The Fascists, looking for purposes for their City of Redemption, hoped to make Trieste an exhibition of Italian modernity—like the Futurists, in their old dreams of fire, smoke and energy. For one thing they saw it as a centre of aviation. It had long been connected with flying. It was a military air base in the first world war, and several aircraft had been designed and built there. In 1926 a local company started operating flying-boats on regular services to Venice and Pola, with headquarters in a shed on the waterfront. In the 1930s this was replaced by a proper Maritime Air Station, boldly on the foreshore and conveniently near the Hotel de la Ville. It still exists, converted now to other uses (Port Captain’s office, Coastguard base, occasional concert venue) but still recognizably of its time and ideology—at its corners two very Fascist demi-torsos, male and female, strain themselves heroically towards
Cielo Nostrum
. I have in my hand now a modernistic catalogue cover from 1934 (Anno XII) which shows the Trieste waterfront as the Fascists liked to think of it. Stylized freighters line the piers before and behind; a sleek three-funnelled destroyer is at the Molo Audace; either
Vulcania
or
Saturnia
lies stately at the ocean passenger terminal; and among them all there sweeps towards its white station, leaving a plume of spray behind it, a streamlined black seaplane.

Mussolini’s Government also imagined Trieste as an imperial port once more. From here, they resolved, a re-born Italy would exert its power abroad. In 1935 the Italians invaded Ethiopia, intending to combine it with their existing colonies of Eritrea and Somaliland to create a great new empire in east Africa. Here was a purpose for which Trieste, “third entry to the Suez Canal,” was better fitted than any other Italian port, and the Ministry of Public Works announced that the city had been “destined for imperial functions by the Duce.” The port’s own commissioner said Trieste would be the pivot of an undertaking that would “open up a new epoch in the history of national expansion, and in the colonial history of the world.” Tanks, guns and aircraft became the port’s chief commodity then, and its ships carried the pith-helmeted New Italians who were to colonize the new empire—“armed emigrants of the Dark Continent,” the port commissioner called them.
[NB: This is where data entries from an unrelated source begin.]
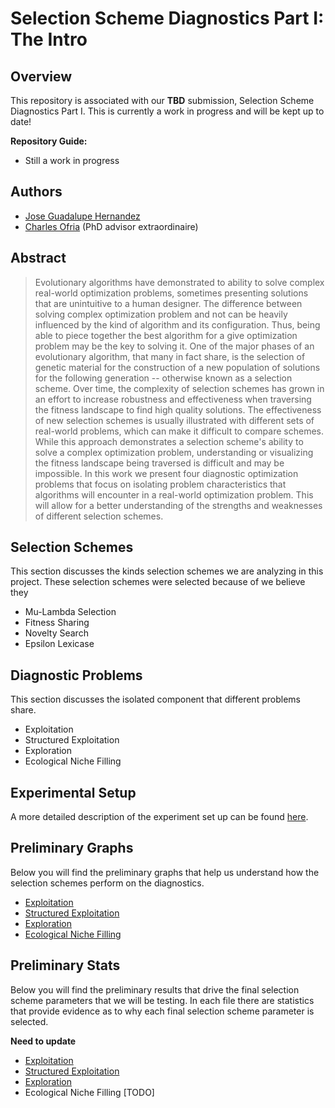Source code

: # Selection Scheme Diagnostics Part I: The Intro

## Overview

This repository is associated with our **TBD** submission, Selection Scheme Diagnostics Part I. This is currently a work in progress and will be kept up to date!

**Repository Guide:**
- Still a work in progress

## Authors

- [Jose Guadalupe Hernandez](https://jgh9094.github.io/)
- [Charles Ofria](http://ofria.com) (PhD advisor extraordinaire)

## Abstract

> Evolutionary algorithms have demonstrated to ability to solve complex real-world optimization problems, sometimes presenting solutions that are unintuitive to a human designer.
> The difference between solving complex optimization problem and not can be heavily influenced by the kind of algorithm and its configuration.
> Thus, being able to piece together the best algorithm for a give optimization problem may be the key to solving it.
> One of the major phases of an evolutionary algorithm, that many in fact share, is the selection of genetic material for the construction of a new population of solutions for the following generation -- otherwise known as a selection scheme.
> Over time, the complexity of selection schemes has grown in an effort to increase robustness and effectiveness when traversing the fitness landscape to find high quality solutions.
> The effectiveness of new selection schemes is usually illustrated with different sets of real-world problems, which can make it difficult to compare schemes.
> While this approach demonstrates a selection scheme's ability to solve a complex optimization problem, understanding or visualizing the fitness landscape being traversed is difficult and may be impossible.
> In this work we present four diagnostic optimization problems that focus on isolating problem characteristics that algorithms will encounter in a real-world optimization problem.
This will allow for a better understanding of the strengths and weaknesses of different selection schemes.

## Selection Schemes

This section discusses the kinds selection schemes we are analyzing in this project. These selection schemes were selected because of we believe they

- Mu-Lambda Selection
- Fitness Sharing
- Novelty Search
- Epsilon Lexicase

## Diagnostic Problems
This section discusses the isolated component that different problems share.

- Exploitation
- Structured Exploitation
- Exploration
- Ecological Niche Filling

## Experimental Setup

A more detailed description of the experiment set up can be found [here](https://jgh9094.github.io/Selection-Scheme-Diagnotics-Part-I/Descriptions/experiment_setup.html).

## Preliminary Graphs

Below you will find the preliminary graphs that help us understand how the selection schemes perform on the diagnostics.

- [Exploitation](https://jgh9094.github.io/Selection-Scheme-Diagnotics-Part-I/Descriptions/exploitation-graphs.html)
- [Structured Exploitation](https://jgh9094.github.io/Selection-Scheme-Diagnotics-Part-I/Descriptions/structured-exploitation-graphs.html)
- [Exploration](https://jgh9094.github.io/Selection-Scheme-Diagnotics-Part-I/Descriptions/exploration-graphs.html)
- [Ecological Niche Filling](https://jgh9094.github.io/Selection-Scheme-Diagnotics-Part-I/Descriptions/niching-graphs.html)

## Preliminary Stats

Below you will find the preliminary results that drive the final selection scheme parameters that we will be testing.
In each file there are statistics that provide evidence as to why each final selection scheme parameter is selected.

**Need to update**

- [Exploitation](https://jgh9094.github.io/Selection-Scheme-Diagnotics-Part-I/Descriptions/stats-prelim-exploitation.html)
- [Structured Exploitation](https://jgh9094.github.io/Selection-Scheme-Diagnotics-Part-I/Descriptions/stats-prelim-struct-exploitation.html)
- [Exploration](https://jgh9094.github.io/Selection-Scheme-Diagnotics-Part-I/Descriptions/stats-prelim-exploration.html)
- Ecological Niche Filling [TODO]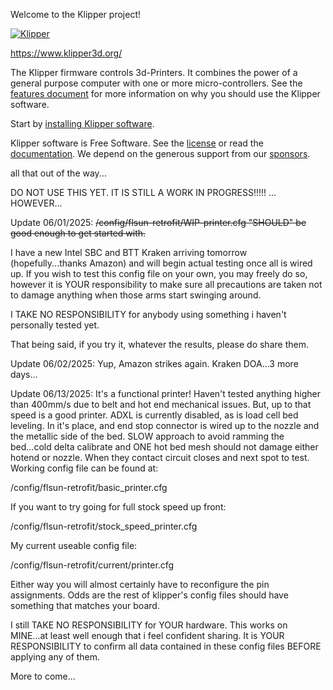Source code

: Welcome to the Klipper project!

[![Klipper](docs/img/klipper-logo-small.png)](https://www.klipper3d.org/)

https://www.klipper3d.org/

The Klipper firmware controls 3d-Printers. It combines the power of a
general purpose computer with one or more micro-controllers. See the
[features document](https://www.klipper3d.org/Features.html) for more
information on why you should use the Klipper software.

Start by [installing Klipper software](https://www.klipper3d.org/Installation.html).

Klipper software is Free Software. See the [license](COPYING) or read
the [documentation](https://www.klipper3d.org/Overview.html). We
depend on the generous support from our
[sponsors](https://www.klipper3d.org/Sponsors.html).


all that out of the way...


DO NOT USE THIS YET.  IT IS STILL A WORK IN PROGRESS!!!!!
...
HOWEVER...

Update 06/01/2025:
~~/config/flsun-retrofit/WIP-printer.cfg "SHOULD" be good enough to get started with.~~

I have a new Intel SBC and BTT Kraken arriving tomorrow (hopefully...thanks Amazon) and 
will begin actual testing once all is wired up.  If you wish to test this config file on 
your own, you may freely do so, however it is YOUR responsibility to make sure all 
precautions are taken not to damage anything when those arms start swinging around.  

I TAKE NO RESPONSIBILITY for anybody using something i haven't personally tested yet.  

That being said, if you try it, whatever the results, please do share them.

Update 06/02/2025:
Yup, Amazon strikes again.  Kraken DOA...3 more days...

Update 06/13/2025:
It's a functional printer!  Haven't tested anything higher than 400mm/s due to belt and hot end mechanical issues.
But, up to that speed is a good printer.  ADXL is currently disabled, as is load cell bed leveling.  In it's place, and end stop connector is wired up to 
the nozzle and the metallic side of the bed.  SLOW approach to avoid ramming the bed...cold delta calibrate and ONE hot bed mesh should not damage either hotend or nozzle.
When they contact circuit closes and next spot to test.  Working config file can be found at:
 
/config/flsun-retrofit/basic_printer.cfg

If you want to try going for full stock speed up front:
 
/config/flsun-retrofit/stock_speed_printer.cfg

My current useable config file:

/config/flsun-retrofit/current/printer.cfg

Either way you will almost certainly have to reconfigure the pin assignments.  Odds are the rest of klipper's config files should have something that matches your board.

I still TAKE NO RESPONSIBILITY for YOUR hardware.  This works on MINE...at least well enough that i feel confident sharing.  It is YOUR RESPONSIBILITY to confirm all data contained
in these config files BEFORE applying any of them.

More to come...
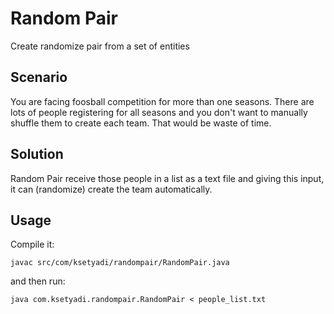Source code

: Random Pair
===========
Create randomize pair from a set of entities

Scenario
--------
You are facing foosball competition for more than one seasons. There are lots of people registering for all seasons and you don't want to manually shuffle them to create each team. That would be waste of time.

Solution
--------
Random Pair receive those people in a list as a text file and giving this input, it can (randomize) create the team automatically.

Usage
-----
Compile it:

	javac src/com/ksetyadi/randompair/RandomPair.java
	
and then run:

	java com.ksetyadi.randompair.RandomPair < people_list.txt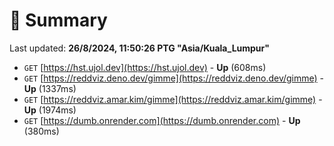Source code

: # 📖 Summary
Last updated: **26/8/2024, 11:50:26 PTG "Asia/Kuala_Lumpur"**

- `GET` [https://hst.ujol.dev](https://hst.ujol.dev) - **Up** (608ms)
- `GET` [https://reddviz.deno.dev/gimme](https://reddviz.deno.dev/gimme) - **Up** (1337ms)
- `GET` [https://reddviz.amar.kim/gimme](https://reddviz.amar.kim/gimme) - **Up** (1974ms)
- `GET` [https://dumb.onrender.com](https://dumb.onrender.com) - **Up** (380ms)
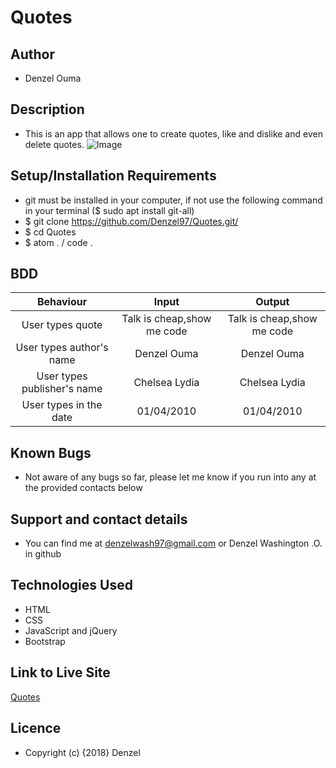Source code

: # Quotes

## Author
* Denzel Ouma

## Description
* This is an app that allows one to create quotes, like and dislike and even delete quotes.
![Image](https://github.com/Denzel97/pig-dice/blob/master/images/image1.png)

## Setup/Installation Requirements
* git must be installed in your computer,  if not use the following command in your terminal ($ sudo apt install git-all)
* $ git clone https://github.com/Denzel97/Quotes.git/
* $ cd Quotes
* $ atom . / code .

## BDD
| Behaviour | Input | Output |
| :-----: | :-----: | :-----: |
|User types quote | Talk is cheap,show me code | Talk is cheap,show me code |
| User types author's name | Denzel Ouma | Denzel Ouma |
| User types publisher's name | Chelsea Lydia | Chelsea Lydia |
| User types in the date | 01/04/2010 | 01/04/2010 |

## Known Bugs

-   Not aware of any bugs so far, please let me know if you run into any at the provided contacts below
## Support and contact details
-   You can find me at denzelwash97@gmail.com or Denzel Washington .O. in github

## Technologies Used
-   HTML
-   CSS
-   JavaScript and jQuery
-   Bootstrap




## Link to Live Site
[Quotes](https://github.com/Denzel97/Quotes.git/)

## Licence
* Copyright (c) {2018} Denzel
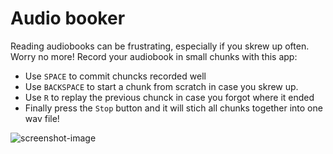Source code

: # Audio booker

Reading audiobooks can be frustrating, especially if you skrew up often. Worry no more! Record your audiobook in small chunks with this app:

 - Use `SPACE` to commit chuncks recorded well
 - Use `BACKSPACE` to start a chunk from scratch in case you skrew up.
 - Use `R` to replay the previous chunck in case you forgot where it ended
 - Finally press the `Stop` button and it will stich all chunks together into one wav file!

![screenshot-image](https://i.ibb.co/NL5145s/Screenshot-audio-booker.png)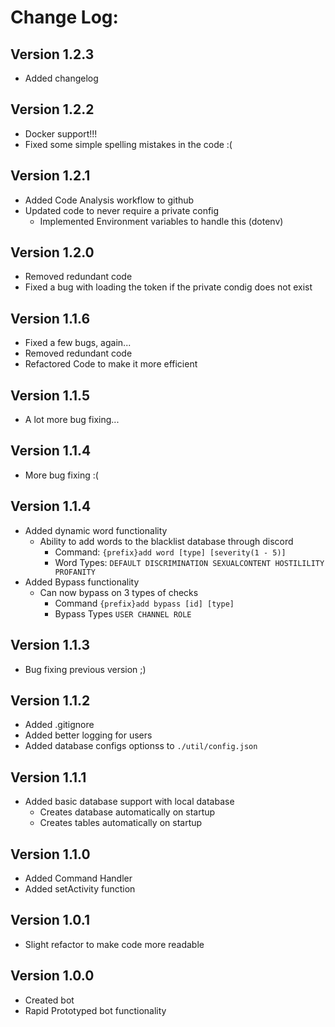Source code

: 
# Change Log:
## Version 1.2.3
* Added changelog
## Version 1.2.2
* Docker support!!!
* Fixed some simple spelling mistakes in the code :(
## Version 1.2.1
* Added Code Analysis workflow to github
* Updated code to never require a private config
    * Implemented Environment variables to handle this (dotenv)
## Version 1.2.0
* Removed redundant code
* Fixed a bug with loading the token if the private condig does not exist
## Version 1.1.6
* Fixed a few bugs, again...
* Removed redundant code
* Refactored Code to make it more efficient
## Version 1.1.5
* A lot more bug fixing...
## Version 1.1.4
* More bug fixing :(
## Version 1.1.4
* Added dynamic word functionality
    * Ability to add words to the blacklist database through discord
        * Command: `{prefix}add word [type] [severity(1 - 5)]`
        * Word Types: `DEFAULT DISCRIMINATION SEXUALCONTENT HOSTILILITY PROFANITY`
* Added Bypass functionality
    * Can now bypass on 3 types of checks
        * Command `{prefix}add bypass [id] [type]`
        * Bypass Types `USER CHANNEL ROLE`
## Version 1.1.3
* Bug fixing previous version ;)
## Version 1.1.2
* Added .gitignore
* Added better logging for users
* Added database configs optionss to `./util/config.json`
## Version 1.1.1
* Added basic database support with local database
    * Creates database automatically on startup
    * Creates tables automatically on startup
## Version 1.1.0
* Added Command Handler
* Added setActivity function
## Version 1.0.1
* Slight refactor to make code more readable
## Version 1.0.0
* Created bot
* Rapid Prototyped bot functionality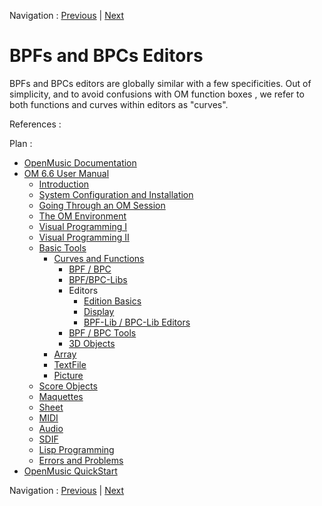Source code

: 
Navigation : [Previous](MultiBPF "page précédente\(BPF/BPC-
Libs\)") | [Next](Edition "Next\(Edition Basics\)")

# BPFs and BPCs Editors

BPFs and BPCs editors are globally similar with a few specificities. Out of
simplicity, and to avoid confusions with OM  function boxes , we refer to both
functions and  curves within editors as "curves".

References :

Plan :

  * [OpenMusic Documentation](OM-Documentation)
  * [OM 6.6 User Manual](OM-User-Manual)
    * [Introduction](00-Sommaire)
    * [System Configuration and Installation](Installation)
    * [Going Through an OM Session](Goingthrough)
    * [The OM Environment](Environment)
    * [Visual Programming I](BasicVisualProgramming)
    * [Visual Programming II](AdvancedVisualProgramming)
    * [Basic Tools](BasicObjects)
      * [Curves and Functions](CurvesAndFunctions)
        * [BPF / BPC](BPF-BPC)
        * [BPF/BPC-Libs](MultiBPF)
        * Editors
          * [Edition Basics](Edition)
          * [Display](Display)
          * [BPF-Lib / BPC-Lib Editors](BPFLibEditors)
        * [BPF / BPC Tools](Tools)
        * [3D Objects](3D)
      * [Array](ClassArray)
      * [TextFile](textfile)
      * [Picture](Picture)
    * [Score Objects](ScoreObjects)
    * [Maquettes](Maquettes)
    * [Sheet](Sheet)
    * [MIDI](MIDI)
    * [Audio](Audio)
    * [SDIF](SDIF)
    * [Lisp Programming](Lisp)
    * [Errors and Problems](errors)
  * [OpenMusic QuickStart](QuickStart-Chapters)

Navigation : [Previous](MultiBPF "page précédente\(BPF/BPC-
Libs\)") | [Next](Edition "Next\(Edition Basics\)")

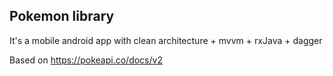 ## Pokemon library

It's a mobile android app with clean architecture + mvvm + rxJava + dagger

Based on https://pokeapi.co/docs/v2
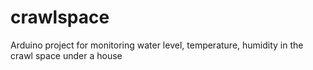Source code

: # crawlspace
Arduino project for monitoring water level, temperature, humidity in the crawl space under a house
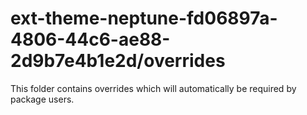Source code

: # ext-theme-neptune-fd06897a-4806-44c6-ae88-2d9b7e4b1e2d/overrides

This folder contains overrides which will automatically be required by package users.
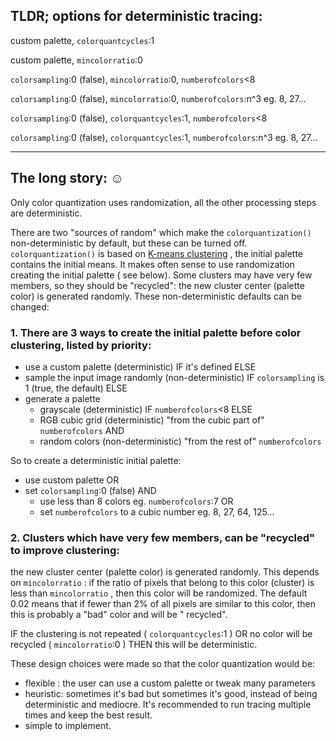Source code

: ﻿## TLDR; options for deterministic tracing:

custom palette, `colorquantcycles`:1

custom palette, `mincolorratio`:0

`colorsampling`:0 (false), `mincolorratio`:0, `numberofcolors`<8

`colorsampling`:0 (false), `mincolorratio`:0, `numberofcolors`:n^3 eg. 8, 27...

`colorsampling`:0 (false), `colorquantcycles`:1, `numberofcolors`<8

`colorsampling`:0 (false), `colorquantcycles`:1, `numberofcolors`:n^3 eg. 8, 27...

---

## The long story: ☺

Only color quantization uses randomization, all the other processing steps are deterministic.

There are two "sources of random" which make the `colorquantization()` non-deterministic by default, but these can be
turned off. `colorquantization()` is based on [K-means clustering](https://en.wikipedia.org/wiki/K-means_clustering) ,
the initial palette contains the initial means. It makes often sense to use randomization creating the initial palette (
see below). Some clusters may have very few members, so they should be "recycled": the new cluster center (palette
color) is generated randomly. These non-deterministic defaults can be changed:

### 1. There are 3 ways to create the initial palette before color clustering, listed by priority:

- use a custom palette (deterministic) IF it's defined ELSE
- sample the input image randomly (non-deterministic) IF `colorsampling` is 1 (true, the default) ELSE
- generate a palette
    - grayscale (deterministic) IF `numberofcolors`<8 ELSE
    - RGB cubic grid (deterministic) "from the cubic part of" `numberofcolors` AND
    - random colors (non-deterministic) "from the rest of" `numberofcolors`

So to create a deterministic initial palette:

- use custom palette OR
- set `colorsampling`:0 (false) AND
    - use less than 8 colors eg. `numberofcolors`:7 OR
    - set `numberofcolors` to a cubic number eg. 8, 27, 64, 125...

### 2. Clusters which have very few members, can be "recycled" to improve clustering:

the new cluster center (palette color) is generated randomly. This depends on `mincolorratio` : if the ratio of pixels
that belong to this color (cluster) is less than `mincolorratio` , then this color will be randomized. The default 0.02
means that if fewer than 2% of all pixels are similar to this color, then this is probably a "bad" color and will be "
recycled".

IF the clustering is not repeated ( `colorquantcycles`:1 ) OR no color will be recycled ( `mincolorratio`:0 ) THEN this
will be deterministic.

These design choices were made so that the color quantization would be:

- flexible : the user can use a custom palette or tweak many parameters
- heuristic: sometimes it's bad but sometimes it's good, instead of being deterministic and mediocre. It's recommended
  to run tracing multiple times and keep the best result.
- simple to implement.

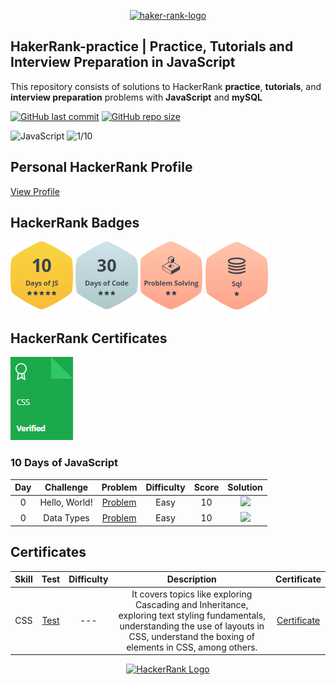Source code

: 
<p align="center">
    <a href="https://www.hackerrank.com/fremen1990">
<img src="https://hrcdn.net/fcore/assets/brand/typemark_60x200-7435b42d20.svg"  alt="haker-rank-logo">
    </a>
</p>

[//]: # (inspiration https://github.com/nathan-abela/HackerRank-Solutions)
## HakerRank-practice | Practice, Tutorials and Interview Preparation in JavaScript

This repository consists of solutions to HackerRank **practice**, **tutorials**, and **interview preparation** 
problems with **JavaScript** and **mySQL**



[![GitHub last commit](https://img.shields.io/github/last-commit/fremen1990/HakerRank-practice)](https://github.com/Fremen1990/HakerRank-practice/commits/main)
[![GitHub repo size](https://img.shields.io/github/repo-size/fremen1990/HakerRank-practice)](https://github.com/Fremen1990/HakerRank-practice/archive/main.zip)


![JavaScript](https://img.shields.io/badge/-10%20Days%20of%20JavaScript-blue)
![1/10](https://img.shields.io/badge/-1%2F10-brightgreen)



## Personal HackerRank Profile

[View Profile](https://www.hackerrank.com/fremen1990)

## HackerRank Badges



![10 Days of JavaScript](/Badges/10days-of-JS-5-stars.png)
![30 Days of Code](/Badges/30days-of-code-3-stars.png)
![Problem solving](/Badges/problem-solving-2-stars.png)
![SQL](/Badges/sql-1-star.png)

## HackerRank Certificates

<a href="https://www.hackerrank.com/certificates/b5e147157c86">
    <img src="Badges/certificate-css.png" alt="JavaScript (Basic) Certificate"/>
</a>



[//]: # (## Table Of Contents)

[//]: # ()
[//]: # (* [Practices Completed]&#40;#practices-completed&#41;)

[//]: # (* [Tutorials Completed]&#40;#tutorials-completed&#41;)

[//]: # (* [Interview Preparation Kit]&#40;#interview-preparation-kit&#41;)

[//]: # (* [Certificates]&#40;#certificates&#41;)



[//]: # (COMMENTED )
[//]: # (## Practices Completed)

[//]: # ()
[//]: # (* [Python]&#40;#python&#41;)

[//]: # (* [Regex]&#40;#regex&#41;)

[//]: # (* [Security]&#40;#security&#41;)

[//]: # (* [SQL]&#40;#sql&#41;)




### 10 Days of JavaScript

|  Day  |            Challenge             |                                       Problem                                       | Difficulty | Score |                                                                                               Solution                                                                                               |
| :---: | :------------------------------: | :---------------------------------------------------------------------------------: | :--------: | :---: |:----------------------------------------------------------------------------------------------------------------------------------------------------------------------------------------------------:|
|   0   |          Hello, World!           |      [Problem](https://www.hackerrank.com/challenges/js10-hello-world/problem)      |    Easy    |  10   | [<img src="https://img.icons8.com/color/48/000000/javascript--v1.png"/>](https://github.com/Fremen1990/HakerRank-practice/blob/main/10%20Days%20of%20JavaScript/Day%200/Day0-HelloWorld.js) |
|   0   |            Data Types            |      [Problem](https://www.hackerrank.com/challenges/js10-data-types/problem)       |    Easy    |  10   |                                                       [<img src="https://img.icons8.com/color/48/000000/javascript--v1.png"/>](https://github.com/Fremen1990/HakerRank-practice/blob/main/10%20Days%20of%20JavaScript/Day%200/Day0-DataTypes.js)                                                        |



## Certificates

| Skill |                           Test                            | Difficulty |                                                               Description                                                               |                                     Certificate                                      |
|:-----:|:---------------------------------------------------------:|:----------:| :-------------------------------------------------------------------------------------------------------------------------------------: | :----------------------------------------------------------------------------------: |
|   CSS   | [Test](https://www.hackerrank.com/skills-verification/css) |    ---     |               It covers topics like exploring Cascading and Inheritance, exploring text styling fundamentals, understanding the use of layouts in CSS, understand the boxing of elements in CSS, among others.            |       [Certificate](https://www.hackerrank.com/certificates/b5e147157c86)        |


<p align="center">
    <a href="https://www.hackerrank.com/nathanabela7">
        <img alt="HackerRank Logo" src="https://hrcdn.net/fcore/assets/brand/h_mark_sm-966d2b45e3.svg">
    </a>
</p>
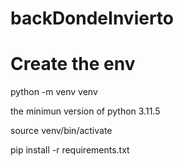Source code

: # backDondeInvierto

# Create the env
python -m venv venv 
<!-- Comment -->
the minimun version of python 3.11.5

source venv/bin/activate

pip install -r requirements.txt


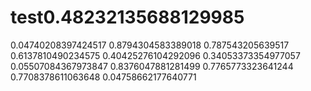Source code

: # test0.48232135688129985
0.04740208397424517
0.8794304583389018
0.787543205639517
0.6137810490234575
0.40425276104292096
0.34053373354977057
0.05507084367973847
0.8376047881281499
0.7765773323641244
0.7708378611063648
0.04758662177640771
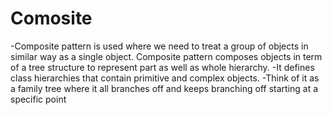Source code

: # Comosite
-Composite pattern is used where we need to treat a group of objects in similar way as a single object. Composite pattern composes objects in term of a tree structure to represent part as well as whole hierarchy.
-It defines class hierarchies that contain primitive and complex objects.
-Think of it as a family tree where it all branches off and keeps branching off starting at a specific point
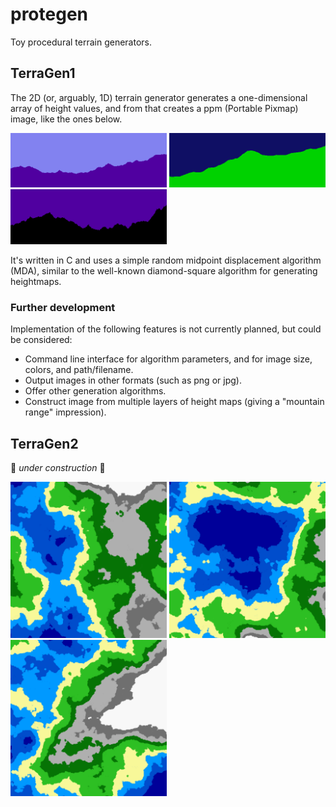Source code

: # protegen
Toy procedural terrain generators.

## TerraGen1
The 2D (or, arguably, 1D) terrain generator generates a one-dimensional array of height values, and from that creates a ppm (Portable Pixmap) image, like the ones below.

<img src="https://github.com/carlosemv/protegen/raw/master/TerraGen1/examples/img1.png" width="250"> <img src="https://github.com/carlosemv/protegen/raw/master/TerraGen1/examples/img2.png" width="250"> <img src="https://github.com/carlosemv/protegen/raw/master/TerraGen1/examples/img3.png" width="250">

It's written in C and uses a simple random midpoint displacement algorithm (MDA), similar to the well-known diamond-square algorithm for generating heightmaps.

### Further development
Implementation of the following features is not currently planned, but could be considered:
* Command line interface for algorithm parameters, and for image size, colors, and path/filename.
* Output images in other formats (such as png or jpg).
* Offer other generation algorithms.
* Construct image from multiple layers of height maps (giving a "mountain range" impression).

## TerraGen2
:construction: _under construction_ :construction:

<img src="https://github.com/carlosemv/protegen/raw/master/TerraGen2/examples/img1.png" width="250"> <img src="https://github.com/carlosemv/protegen/raw/master/TerraGen2/examples/img2.png" width="250"> <img src="https://github.com/carlosemv/protegen/raw/master/TerraGen2/examples/img3.png" width="250">
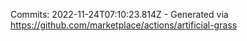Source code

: Commits: 2022-11-24T07:10:23.814Z - Generated via https://github.com/marketplace/actions/artificial-grass
<br>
Some of the rifles that were then sent to Africa, captured by the British a few years later, ended up as drill weapons for the Officers’ Training Corps at my school in Britain. They seemed to me more like muskets than rifles, but I dare say some of them were presented in salute when Mussolini came to inspect the port in 1938. By then, although an invasion of Albania was still to come, it was really too late for imperial destiny. It was Anno XVI of the Fascist era, but before Anno XXI arrived the Italian empire was dissolved, Mussolini had been hanged from a lamppost and Trieste had lost its purpose once again. On the central waterfront at Trieste today, the chief reminders of those years are a liner terminal without liners, an air station without aircraft, the Saturnia rowing club and the Ristorante Vulcania.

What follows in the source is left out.